Data Science Project – Detect Credit Card Fraud with Machine Learning in R

FREE Online Courses: Dive into Knowledge for Free. Learn More!

This is the 3rd part of the R project series designed by DataFlair. Earlier we talked about Uber Data Analysis Project and today we will discuss the Credit Card Fraud Detection Project using Machine Learning and R concepts. In this R Project, we will learn how to perform detection of credit cards. We will go through the various algorithms like Decision Trees, Logistic Regression, Artificial Neural Networks and finally, Gradient Boosting Classifier. For carrying out the credit card fraud detection, we will make use of the Card Transactions dataset that contains a mix of fraud as well as non-fraudulent transactions.

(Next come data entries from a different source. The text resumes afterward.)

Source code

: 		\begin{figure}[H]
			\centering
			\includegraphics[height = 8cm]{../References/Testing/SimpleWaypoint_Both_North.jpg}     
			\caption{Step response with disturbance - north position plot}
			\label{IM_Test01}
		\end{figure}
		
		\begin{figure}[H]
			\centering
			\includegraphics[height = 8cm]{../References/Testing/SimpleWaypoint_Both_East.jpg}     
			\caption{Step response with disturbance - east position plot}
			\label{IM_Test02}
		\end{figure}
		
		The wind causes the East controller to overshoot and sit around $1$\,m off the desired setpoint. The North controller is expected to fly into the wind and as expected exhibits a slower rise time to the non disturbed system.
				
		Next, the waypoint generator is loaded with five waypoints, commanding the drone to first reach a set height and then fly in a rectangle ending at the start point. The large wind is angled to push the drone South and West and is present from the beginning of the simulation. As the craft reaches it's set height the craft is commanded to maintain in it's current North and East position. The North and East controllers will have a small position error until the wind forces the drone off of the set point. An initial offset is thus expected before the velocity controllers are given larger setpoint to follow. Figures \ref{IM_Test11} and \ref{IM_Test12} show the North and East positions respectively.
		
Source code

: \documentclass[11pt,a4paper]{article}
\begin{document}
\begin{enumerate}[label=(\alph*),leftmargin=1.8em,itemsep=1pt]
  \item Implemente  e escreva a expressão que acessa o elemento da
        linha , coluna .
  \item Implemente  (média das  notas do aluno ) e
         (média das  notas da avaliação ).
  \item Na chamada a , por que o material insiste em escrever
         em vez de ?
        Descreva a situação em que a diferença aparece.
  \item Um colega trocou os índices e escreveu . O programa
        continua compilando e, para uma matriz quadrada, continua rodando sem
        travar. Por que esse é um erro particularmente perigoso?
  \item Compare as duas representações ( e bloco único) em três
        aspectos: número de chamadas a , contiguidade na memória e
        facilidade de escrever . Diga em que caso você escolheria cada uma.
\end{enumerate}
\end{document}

Machine Learning Project – How to Detect Credit Card Fraud

The aim of this R project is to build a classifier that can detect credit card fraudulent transactions. We will use a variety of machine learning algorithms that will be able to discern fraudulent from non-fraudulent one. By the end of this machine learning project, you will learn how to implement machine learning algorithms to perform classification.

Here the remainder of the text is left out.